"Your way of acting should be different from the world's way; the love of Christ must come before all else."
Rule of St. Benedict 4:20-21
When I first felt an attraction to monastic life, it was initially the liturgy that drew me in. I loved the reverent way the community prayed together at Mass or at vespers on Sundays. What with the incense and the chant, it was a beautiful and deeply sensual experience of the Church at prayer. I loved that!
But monastic life is not about such externals. Those may draw us in, but they are not enough to keep us here. Before long, the novice learns that Benedict has in mind a full-blown, no-punches-pulled, conversion process.
The Christian life is a life’s journey through a “wilderness” of ups and downs, successes and failures, learning along the way to trust in God’s shepherding presence loving us and leading us to a promised place in God’s Kingdom. This is why the Church calls our attention during Lent to the Book of Exodus, the story about God shepherding Israel through the wilderness to a promised land “flowing with milk and honey.”
The whole of a monk’s life is a time of conversion, a time of “penance” and renouncing old ways of acting and adopting Christ’s ways – all the things we usually associate with Lent. In preparation for Lent, the monks present to the abbot their individual “bona opera” (good works), a small list of additional measures – prayer, fasting, service – that are meant to strengthen the commitment and intentions of the monk to change and grow.

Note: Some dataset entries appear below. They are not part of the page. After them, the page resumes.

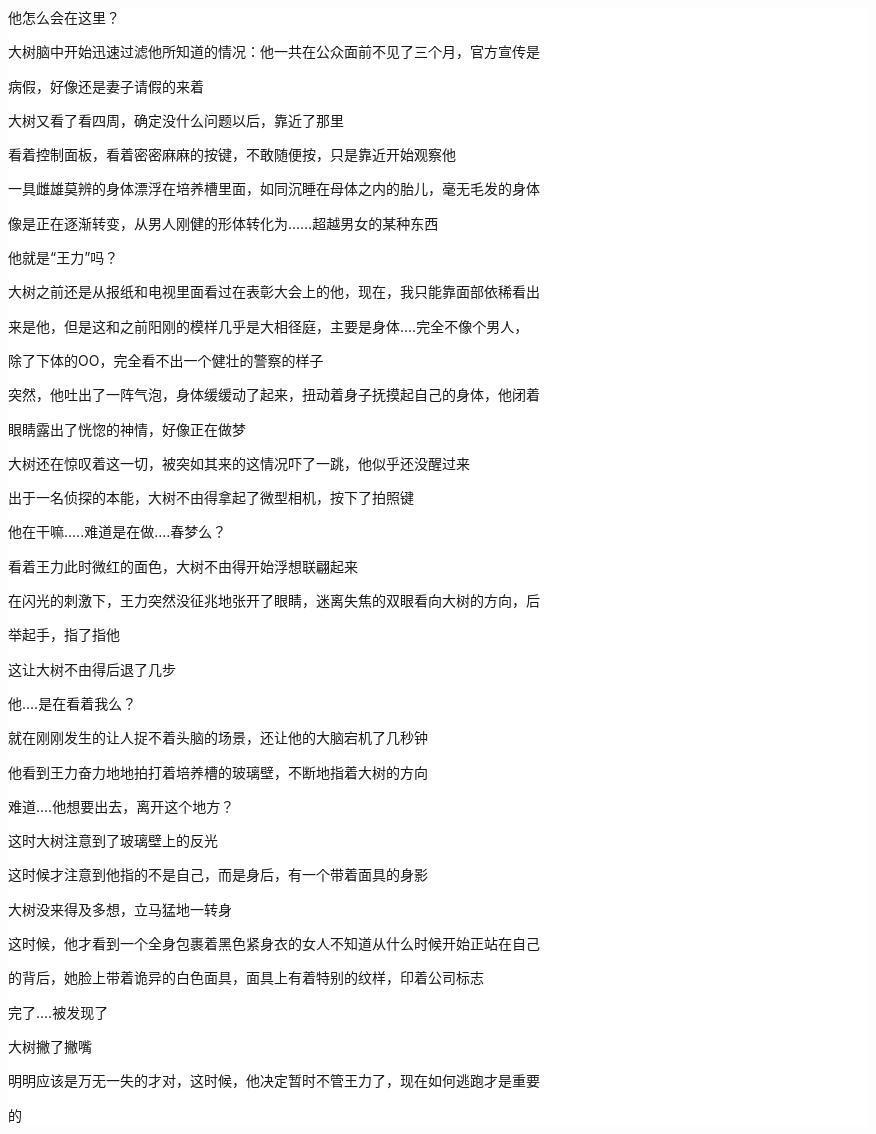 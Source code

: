 他怎么会在这里？

大树脑中开始迅速过滤他所知道的情况：他一共在公众面前不见了三个月，官方宣传是

病假，好像还是妻子请假的来着

大树又看了看四周，确定没什么问题以后，靠近了那里

看着控制面板，看着密密麻麻的按键，不敢随便按，只是靠近开始观察他

一具雌雄莫辨的身体漂浮在培养槽里面，如同沉睡在母体之内的胎儿，毫无毛发的身体

像是正在逐渐转变，从男人刚健的形体转化为……超越男女的某种东西

他就是“王力”吗？

大树之前还是从报纸和电视里面看过在表彰大会上的他，现在，我只能靠面部依稀看出

来是他，但是这和之前阳刚的模样几乎是大相径庭，主要是身体....完全不像个男人，

除了下体的OO，完全看不出一个健壮的警察的样子

突然，他吐出了一阵气泡，身体缓缓动了起来，扭动着身子抚摸起自己的身体，他闭着

眼睛露出了恍惚的神情，好像正在做梦

大树还在惊叹着这一切，被突如其来的这情况吓了一跳，他似乎还没醒过来

出于一名侦探的本能，大树不由得拿起了微型相机，按下了拍照键

他在干嘛.....难道是在做....春梦么？

看着王力此时微红的面色，大树不由得开始浮想联翩起来

在闪光的刺激下，王力突然没征兆地张开了眼睛，迷离失焦的双眼看向大树的方向，后

举起手，指了指他

这让大树不由得后退了几步

他....是在看着我么？

就在刚刚发生的让人捉不着头脑的场景，还让他的大脑宕机了几秒钟

他看到王力奋力地地拍打着培养槽的玻璃壁，不断地指着大树的方向

难道....他想要出去，离开这个地方？

这时大树注意到了玻璃壁上的反光

这时候才注意到他指的不是自己，而是身后，有一个带着面具的身影

大树没来得及多想，立马猛地一转身

这时候，他才看到一个全身包裹着黑色紧身衣的女人不知道从什么时候开始正站在自己

的背后，她脸上带着诡异的白色面具，面具上有着特别的纹样，印着公司标志

完了....被发现了

大树撇了撇嘴

明明应该是万无一失的才对，这时候，他决定暂时不管王力了，现在如何逃跑才是重要

的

They are not “penances” in the sense of punishments for sin. They are meant to be positive things (good works), added to our “usual measure of service” (49.5), to offer God with joy as a means of renewing our intention to live in harmony with one another and with God’s Spirit.
In chapter 4 of the Rule, St. Benedict lists 74 “instruments of good works” (instrumenta bonorum operum). Monks don’t have to wrack their brains to come up with things to include in their “bona opera” each year; the Rule has provided us with plenty to think about. We just need to pray with discerning hearts about what the Spirit wants to focus our attention on this year.
Maybe this year I focus on anger (4.22: “You are not to act in anger or nurse a grudge”); or maybe I need to stop making promises I can’t keep (4.27: “Bind yourself to no oath lest it prove false”); or having more personal integrity (4.28: “Speak the truth with both heart and tongue”); or maybe I need to work on being more generous with my time and talent (4.26: “Never turn away when someone needs your love”).
Coming up with things we can do to express our desire to be more Christ-like is easy really. Just ask the Holy Spirit for a little help is all.
RB 4 is a list of 74 ways to express our desire to love God above all and our neighbor as ourselves – ways of acting that are “different from the world’s ways” (4.20), participating in the love of Christ by allowing his way of loving to motivate our ways of acting.
With God’s love as the model for our lives, we can rest assured that we are doing God’s will, each day and every day, as we make our way in this life to God’s Kingdom and the joy of the resurrection!